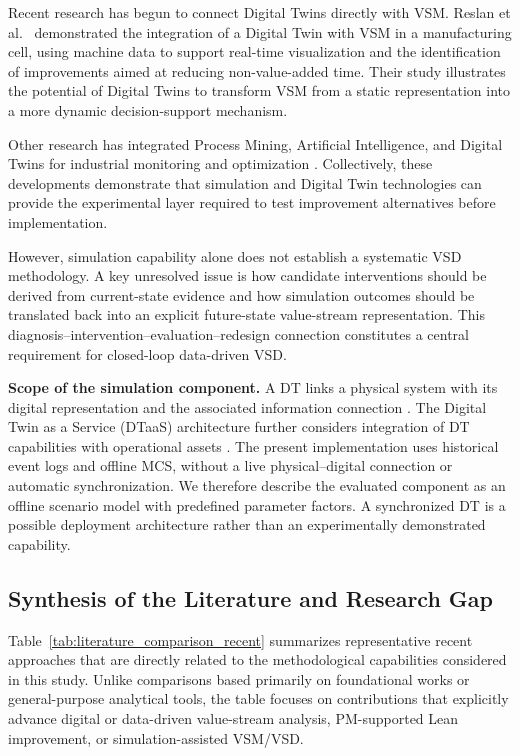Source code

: \documentclass[pdflatex,iicol,Numbered,sn-basic]{sn-jnl}
\begin{document}
Recent research has begun to connect Digital Twins directly with VSM.
Reslan et al.~\cite{Reslan2025VSMDigitalTwin} demonstrated the integration of
a Digital Twin with VSM in a manufacturing cell, using machine data to support
real-time visualization and the identification of improvements aimed at
reducing non-value-added time. Their study illustrates the potential of
Digital Twins to transform VSM from a static representation into a more dynamic
decision-support mechanism.

Other research has integrated Process Mining, Artificial Intelligence, and
Digital Twins for industrial monitoring and optimization
\cite{Hamel2024PMIDT,Chen2023MultisensorDT,Chen2025RealtimeDT}. Collectively,
these developments demonstrate that simulation and Digital Twin technologies
can provide the experimental layer required to test improvement alternatives
before implementation.

However, simulation capability alone does not establish a systematic VSD
methodology. A key unresolved issue is how candidate interventions should be
derived from current-state evidence and how simulation outcomes should be
translated back into an explicit future-state value-stream representation.
This diagnosis--intervention--evaluation--redesign connection constitutes a
central requirement for closed-loop data-driven VSD.

\smallskip\noindent\textbf{Scope of the simulation component.}
A DT links a physical system with its digital representation and the associated information connection \cite{GrievesVickers2017}. The Digital Twin as a Service (DTaaS) architecture further considers integration of DT capabilities with operational assets \cite{Aheleroff2021DTaaS}. The present implementation uses historical event logs and offline MCS, without a live physical--digital connection or automatic synchronization. We therefore describe the evaluated component as an offline scenario model with predefined parameter factors. A synchronized DT is a possible deployment architecture rather than an experimentally demonstrated capability.

\subsection{Synthesis of the Literature and Research Gap}

Table~\ref{tab:literature_comparison_recent} summarizes representative recent
approaches that are directly related to the methodological capabilities
considered in this study. Unlike comparisons based primarily on foundational
works or general-purpose analytical tools, the table focuses on contributions
that explicitly advance digital or data-driven value-stream analysis,
PM-supported Lean improvement, or simulation-assisted VSM/VSD.
\end{document}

▶ [WHAT TO PRODUCE]: Please return only the lines above, starting at the line that has "Recent research has" and ending at the line that has "translated back into", keeping both and leaving each one unchanged.

▶ [YOUR RESPONSE]:
Recent research has begun to connect Digital Twins directly with VSM.
Reslan et al.~\cite{Reslan2025VSMDigitalTwin} demonstrated the integration of
a Digital Twin with VSM in a manufacturing cell, using machine data to support
real-time visualization and the identification of improvements aimed at
reducing non-value-added time. Their study illustrates the potential of
Digital Twins to transform VSM from a static representation into a more dynamic
decision-support mechanism.

Other research has integrated Process Mining, Artificial Intelligence, and
Digital Twins for industrial monitoring and optimization
\cite{Hamel2024PMIDT,Chen2023MultisensorDT,Chen2025RealtimeDT}. Collectively,
these developments demonstrate that simulation and Digital Twin technologies
can provide the experimental layer required to test improvement alternatives
before implementation.

However, simulation capability alone does not establish a systematic VSD
methodology. A key unresolved issue is how candidate interventions should be
derived from current-state evidence and how simulation outcomes should be
translated back into an explicit future-state value-stream representation.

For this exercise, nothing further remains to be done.